Data extracted from a collection:
- - -

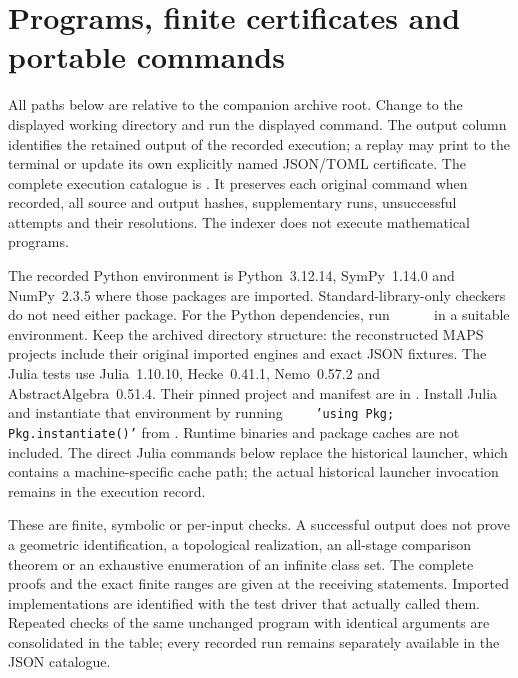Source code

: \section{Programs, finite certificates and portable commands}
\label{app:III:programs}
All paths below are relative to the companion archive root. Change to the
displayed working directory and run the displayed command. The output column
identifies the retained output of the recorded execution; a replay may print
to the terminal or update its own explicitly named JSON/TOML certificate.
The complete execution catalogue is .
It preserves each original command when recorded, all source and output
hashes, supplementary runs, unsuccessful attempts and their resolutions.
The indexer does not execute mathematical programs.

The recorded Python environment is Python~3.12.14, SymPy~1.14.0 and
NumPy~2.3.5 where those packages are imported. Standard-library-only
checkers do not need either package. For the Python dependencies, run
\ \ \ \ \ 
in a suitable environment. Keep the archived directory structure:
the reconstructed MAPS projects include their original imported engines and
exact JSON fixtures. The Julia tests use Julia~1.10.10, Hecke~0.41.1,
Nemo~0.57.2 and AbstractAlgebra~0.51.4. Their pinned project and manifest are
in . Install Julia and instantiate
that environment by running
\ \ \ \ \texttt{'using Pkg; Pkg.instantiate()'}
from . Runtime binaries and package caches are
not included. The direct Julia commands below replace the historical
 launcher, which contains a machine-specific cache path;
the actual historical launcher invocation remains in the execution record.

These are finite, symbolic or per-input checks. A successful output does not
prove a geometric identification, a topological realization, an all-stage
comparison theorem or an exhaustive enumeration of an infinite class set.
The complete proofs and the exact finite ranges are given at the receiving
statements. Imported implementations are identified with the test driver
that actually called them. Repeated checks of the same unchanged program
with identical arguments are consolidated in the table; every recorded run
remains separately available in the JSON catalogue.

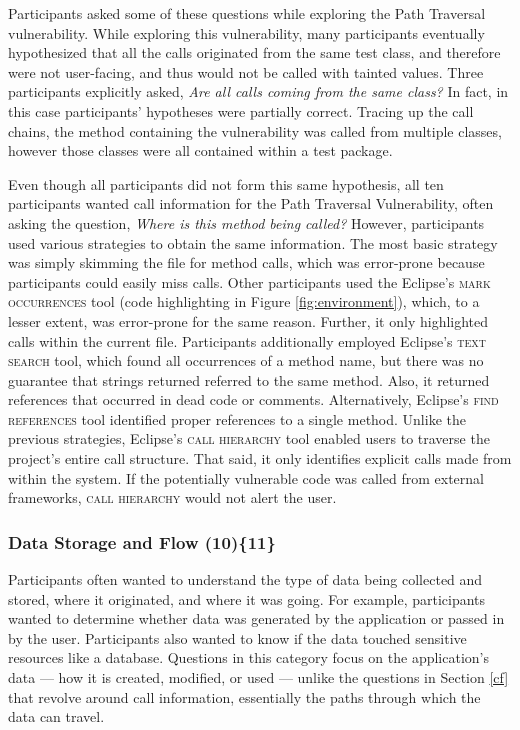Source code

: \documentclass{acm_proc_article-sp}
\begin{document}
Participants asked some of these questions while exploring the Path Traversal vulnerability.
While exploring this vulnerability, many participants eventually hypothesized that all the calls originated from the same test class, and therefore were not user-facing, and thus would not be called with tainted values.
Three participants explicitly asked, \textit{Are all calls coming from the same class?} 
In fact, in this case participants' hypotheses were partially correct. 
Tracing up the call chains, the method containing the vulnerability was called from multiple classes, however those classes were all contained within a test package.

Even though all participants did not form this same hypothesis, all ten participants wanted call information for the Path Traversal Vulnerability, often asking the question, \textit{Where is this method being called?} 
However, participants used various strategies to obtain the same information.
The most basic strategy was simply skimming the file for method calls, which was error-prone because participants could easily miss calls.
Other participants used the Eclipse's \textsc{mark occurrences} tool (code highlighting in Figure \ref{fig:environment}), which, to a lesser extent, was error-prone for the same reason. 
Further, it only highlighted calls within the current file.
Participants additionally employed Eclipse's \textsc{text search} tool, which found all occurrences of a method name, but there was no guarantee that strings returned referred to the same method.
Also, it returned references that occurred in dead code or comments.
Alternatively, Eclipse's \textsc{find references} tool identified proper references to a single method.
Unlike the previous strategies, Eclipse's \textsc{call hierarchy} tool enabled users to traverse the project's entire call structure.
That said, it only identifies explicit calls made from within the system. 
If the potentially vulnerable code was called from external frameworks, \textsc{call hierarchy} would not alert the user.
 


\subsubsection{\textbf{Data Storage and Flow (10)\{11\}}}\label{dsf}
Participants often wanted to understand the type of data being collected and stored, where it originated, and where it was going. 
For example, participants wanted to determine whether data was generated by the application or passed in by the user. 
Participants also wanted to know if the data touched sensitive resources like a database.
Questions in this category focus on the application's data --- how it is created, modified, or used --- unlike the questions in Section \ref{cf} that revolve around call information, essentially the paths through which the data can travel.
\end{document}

- - -

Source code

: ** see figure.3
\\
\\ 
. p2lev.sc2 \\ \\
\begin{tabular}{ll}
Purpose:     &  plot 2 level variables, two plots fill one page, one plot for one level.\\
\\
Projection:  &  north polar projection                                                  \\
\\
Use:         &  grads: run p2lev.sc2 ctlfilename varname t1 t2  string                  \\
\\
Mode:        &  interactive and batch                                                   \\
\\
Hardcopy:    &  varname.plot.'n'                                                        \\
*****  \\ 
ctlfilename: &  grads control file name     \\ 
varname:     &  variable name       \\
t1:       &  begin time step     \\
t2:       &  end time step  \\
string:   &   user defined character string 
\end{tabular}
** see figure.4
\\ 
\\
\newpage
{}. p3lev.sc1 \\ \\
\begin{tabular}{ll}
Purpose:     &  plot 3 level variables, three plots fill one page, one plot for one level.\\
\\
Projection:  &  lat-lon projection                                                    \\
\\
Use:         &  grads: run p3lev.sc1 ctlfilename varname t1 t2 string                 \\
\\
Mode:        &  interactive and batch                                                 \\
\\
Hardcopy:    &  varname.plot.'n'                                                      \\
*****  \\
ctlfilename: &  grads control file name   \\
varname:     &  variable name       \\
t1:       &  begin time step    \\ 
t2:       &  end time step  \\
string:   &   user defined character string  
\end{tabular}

- - -

TASK DESCRIPTION: Filter on the word "defined": copy each matching line from the entries above.

ANSWER FOR THIS EXERCISE:
string:   &   user defined character string 
string:   &   user defined character string  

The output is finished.